*** Opening of DATASET CONTENT ***

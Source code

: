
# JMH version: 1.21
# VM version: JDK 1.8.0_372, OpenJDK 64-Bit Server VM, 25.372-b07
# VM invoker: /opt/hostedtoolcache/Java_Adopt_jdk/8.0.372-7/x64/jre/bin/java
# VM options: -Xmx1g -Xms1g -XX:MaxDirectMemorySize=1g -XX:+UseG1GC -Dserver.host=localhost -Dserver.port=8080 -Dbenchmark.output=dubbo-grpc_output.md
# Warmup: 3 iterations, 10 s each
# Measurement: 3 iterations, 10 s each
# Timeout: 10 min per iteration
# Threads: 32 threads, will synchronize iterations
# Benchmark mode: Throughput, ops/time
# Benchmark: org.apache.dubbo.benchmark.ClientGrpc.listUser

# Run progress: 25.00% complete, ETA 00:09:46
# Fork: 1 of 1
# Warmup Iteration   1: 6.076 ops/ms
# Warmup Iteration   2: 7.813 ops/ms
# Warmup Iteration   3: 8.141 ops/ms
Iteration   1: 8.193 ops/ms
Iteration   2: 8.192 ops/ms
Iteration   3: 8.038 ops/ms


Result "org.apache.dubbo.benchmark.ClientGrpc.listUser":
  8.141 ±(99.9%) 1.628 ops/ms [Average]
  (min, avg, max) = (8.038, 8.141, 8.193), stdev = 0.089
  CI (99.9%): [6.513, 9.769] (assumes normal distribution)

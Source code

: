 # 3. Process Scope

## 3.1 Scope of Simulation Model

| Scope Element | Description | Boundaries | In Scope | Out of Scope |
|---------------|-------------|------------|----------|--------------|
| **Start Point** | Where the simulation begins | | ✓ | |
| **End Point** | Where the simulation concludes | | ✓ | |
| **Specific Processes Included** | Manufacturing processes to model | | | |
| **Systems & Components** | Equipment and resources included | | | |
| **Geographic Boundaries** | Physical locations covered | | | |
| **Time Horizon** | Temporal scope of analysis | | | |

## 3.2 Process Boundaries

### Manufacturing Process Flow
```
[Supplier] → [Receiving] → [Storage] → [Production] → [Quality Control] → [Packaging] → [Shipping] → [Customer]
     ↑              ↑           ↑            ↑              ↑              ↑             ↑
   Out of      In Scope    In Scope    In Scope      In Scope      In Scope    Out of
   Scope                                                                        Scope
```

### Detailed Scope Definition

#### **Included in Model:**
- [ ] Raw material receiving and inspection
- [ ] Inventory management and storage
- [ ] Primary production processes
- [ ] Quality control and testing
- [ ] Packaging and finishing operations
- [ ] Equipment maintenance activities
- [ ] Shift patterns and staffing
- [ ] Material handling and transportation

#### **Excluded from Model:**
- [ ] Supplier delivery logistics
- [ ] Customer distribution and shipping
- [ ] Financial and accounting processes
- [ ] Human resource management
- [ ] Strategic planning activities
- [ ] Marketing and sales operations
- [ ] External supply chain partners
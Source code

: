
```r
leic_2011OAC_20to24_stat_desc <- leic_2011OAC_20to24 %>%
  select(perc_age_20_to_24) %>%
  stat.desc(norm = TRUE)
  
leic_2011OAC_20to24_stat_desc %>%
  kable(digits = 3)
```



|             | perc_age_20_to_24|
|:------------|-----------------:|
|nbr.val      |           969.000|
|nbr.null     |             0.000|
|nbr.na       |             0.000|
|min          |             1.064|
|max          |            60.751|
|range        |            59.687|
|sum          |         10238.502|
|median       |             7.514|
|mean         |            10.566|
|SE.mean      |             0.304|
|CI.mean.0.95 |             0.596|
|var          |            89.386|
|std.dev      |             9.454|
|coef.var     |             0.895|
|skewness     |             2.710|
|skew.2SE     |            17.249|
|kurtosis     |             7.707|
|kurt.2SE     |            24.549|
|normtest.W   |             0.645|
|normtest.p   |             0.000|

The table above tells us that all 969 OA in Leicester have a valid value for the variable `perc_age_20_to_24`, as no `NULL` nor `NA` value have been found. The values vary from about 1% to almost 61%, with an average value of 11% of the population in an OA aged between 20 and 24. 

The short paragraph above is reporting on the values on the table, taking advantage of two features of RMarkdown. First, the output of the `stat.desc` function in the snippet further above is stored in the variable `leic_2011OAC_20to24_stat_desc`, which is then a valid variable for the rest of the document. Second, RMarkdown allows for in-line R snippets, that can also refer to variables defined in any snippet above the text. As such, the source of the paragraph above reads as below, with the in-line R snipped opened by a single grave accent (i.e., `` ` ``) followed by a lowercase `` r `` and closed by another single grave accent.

*** Close of DATASET CONTENT ***

> [TASK PROMPT]
Exactly one number is wanted in reply: the count of lines above that hold the string "Packaging".

> [SOLUTION]
2